Records from a data collection:

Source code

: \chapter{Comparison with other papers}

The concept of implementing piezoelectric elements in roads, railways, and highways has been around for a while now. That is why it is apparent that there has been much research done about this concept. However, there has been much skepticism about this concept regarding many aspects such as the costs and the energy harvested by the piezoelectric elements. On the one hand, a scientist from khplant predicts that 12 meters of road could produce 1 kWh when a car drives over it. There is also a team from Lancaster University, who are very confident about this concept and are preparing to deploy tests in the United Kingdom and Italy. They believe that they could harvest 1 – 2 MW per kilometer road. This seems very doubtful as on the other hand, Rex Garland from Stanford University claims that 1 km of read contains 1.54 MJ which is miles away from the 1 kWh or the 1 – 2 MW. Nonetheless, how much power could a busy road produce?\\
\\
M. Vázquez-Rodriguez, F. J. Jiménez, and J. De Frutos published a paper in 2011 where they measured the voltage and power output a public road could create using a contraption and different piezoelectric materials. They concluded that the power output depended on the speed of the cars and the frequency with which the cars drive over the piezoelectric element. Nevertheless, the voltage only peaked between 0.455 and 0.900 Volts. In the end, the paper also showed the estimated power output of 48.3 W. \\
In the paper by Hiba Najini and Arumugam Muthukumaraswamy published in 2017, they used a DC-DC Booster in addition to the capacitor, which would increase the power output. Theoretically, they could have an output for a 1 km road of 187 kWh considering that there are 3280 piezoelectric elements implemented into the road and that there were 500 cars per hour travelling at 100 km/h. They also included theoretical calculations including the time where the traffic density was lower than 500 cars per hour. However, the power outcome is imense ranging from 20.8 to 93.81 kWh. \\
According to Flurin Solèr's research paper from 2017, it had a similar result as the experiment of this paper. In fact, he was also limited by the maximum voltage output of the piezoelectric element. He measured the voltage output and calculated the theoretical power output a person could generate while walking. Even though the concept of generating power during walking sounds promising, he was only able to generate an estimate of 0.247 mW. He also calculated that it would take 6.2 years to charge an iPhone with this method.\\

---

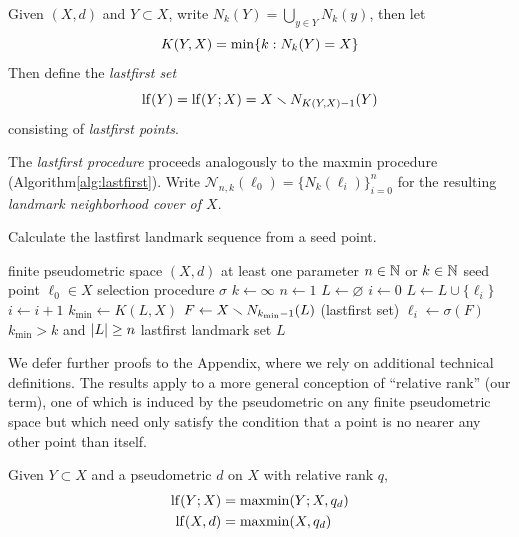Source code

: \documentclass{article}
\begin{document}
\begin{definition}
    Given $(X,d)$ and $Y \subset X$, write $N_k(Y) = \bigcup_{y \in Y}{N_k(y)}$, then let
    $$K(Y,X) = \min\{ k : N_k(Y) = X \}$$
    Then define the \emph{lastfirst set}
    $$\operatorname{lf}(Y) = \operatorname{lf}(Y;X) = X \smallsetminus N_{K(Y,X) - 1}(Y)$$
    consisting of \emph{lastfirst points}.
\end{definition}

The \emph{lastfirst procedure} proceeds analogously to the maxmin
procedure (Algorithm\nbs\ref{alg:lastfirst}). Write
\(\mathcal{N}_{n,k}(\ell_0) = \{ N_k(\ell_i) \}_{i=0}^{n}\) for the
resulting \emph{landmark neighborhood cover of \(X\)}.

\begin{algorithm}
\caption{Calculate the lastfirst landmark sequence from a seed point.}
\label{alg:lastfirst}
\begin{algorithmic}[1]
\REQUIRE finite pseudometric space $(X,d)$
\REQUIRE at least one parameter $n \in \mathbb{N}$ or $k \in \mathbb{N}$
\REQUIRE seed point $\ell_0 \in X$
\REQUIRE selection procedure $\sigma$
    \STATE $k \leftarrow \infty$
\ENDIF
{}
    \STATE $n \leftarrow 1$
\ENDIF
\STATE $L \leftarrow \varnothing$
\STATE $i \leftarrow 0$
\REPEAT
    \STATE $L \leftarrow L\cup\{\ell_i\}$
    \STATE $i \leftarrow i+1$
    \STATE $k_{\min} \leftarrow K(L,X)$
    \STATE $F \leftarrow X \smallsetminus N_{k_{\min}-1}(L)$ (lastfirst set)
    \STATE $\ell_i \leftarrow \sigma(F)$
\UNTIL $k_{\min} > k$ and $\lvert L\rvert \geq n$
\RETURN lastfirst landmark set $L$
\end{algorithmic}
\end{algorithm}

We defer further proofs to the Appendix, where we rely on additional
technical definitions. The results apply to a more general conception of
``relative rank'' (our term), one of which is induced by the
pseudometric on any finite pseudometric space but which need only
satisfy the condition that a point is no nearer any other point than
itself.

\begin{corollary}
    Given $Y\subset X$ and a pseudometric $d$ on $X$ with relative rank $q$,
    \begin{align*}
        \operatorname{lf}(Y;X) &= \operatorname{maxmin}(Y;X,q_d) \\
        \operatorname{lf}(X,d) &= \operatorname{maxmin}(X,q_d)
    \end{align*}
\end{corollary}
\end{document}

--- Work request ---
Reproduce exactly the entries above, limited to the lines from the one with "k : N_k(Y) = X" through the one with "Given $Y\subset X$", both included.

--- Exercise result ---
    $$K(Y,X) = \min\{ k : N_k(Y) = X \}$$
    Then define the \emph{lastfirst set}
    $$\operatorname{lf}(Y) = \operatorname{lf}(Y;X) = X \smallsetminus N_{K(Y,X) - 1}(Y)$$
    consisting of \emph{lastfirst points}.
\end{definition}

The \emph{lastfirst procedure} proceeds analogously to the maxmin
procedure (Algorithm\nbs\ref{alg:lastfirst}). Write
\(\mathcal{N}_{n,k}(\ell_0) = \{ N_k(\ell_i) \}_{i=0}^{n}\) for the
resulting \emph{landmark neighborhood cover of \(X\)}.

\begin{algorithm}
\caption{Calculate the lastfirst landmark sequence from a seed point.}
\label{alg:lastfirst}
\begin{algorithmic}[1]
\REQUIRE finite pseudometric space $(X,d)$
\REQUIRE at least one parameter $n \in \mathbb{N}$ or $k \in \mathbb{N}$
\REQUIRE seed point $\ell_0 \in X$
\REQUIRE selection procedure $\sigma$
    \STATE $k \leftarrow \infty$
\ENDIF
{}
    \STATE $n \leftarrow 1$
\ENDIF
\STATE $L \leftarrow \varnothing$
\STATE $i \leftarrow 0$
\REPEAT
    \STATE $L \leftarrow L\cup\{\ell_i\}$
    \STATE $i \leftarrow i+1$
    \STATE $k_{\min} \leftarrow K(L,X)$
    \STATE $F \leftarrow X \smallsetminus N_{k_{\min}-1}(L)$ (lastfirst set)
    \STATE $\ell_i \leftarrow \sigma(F)$
\UNTIL $k_{\min} > k$ and $\lvert L\rvert \geq n$
\RETURN lastfirst landmark set $L$
\end{algorithmic}
\end{algorithm}

We defer further proofs to the Appendix, where we rely on additional
technical definitions. The results apply to a more general conception of
``relative rank'' (our term), one of which is induced by the
pseudometric on any finite pseudometric space but which need only
satisfy the condition that a point is no nearer any other point than
itself.

\begin{corollary}
    Given $Y\subset X$ and a pseudometric $d$ on $X$ with relative rank $q$,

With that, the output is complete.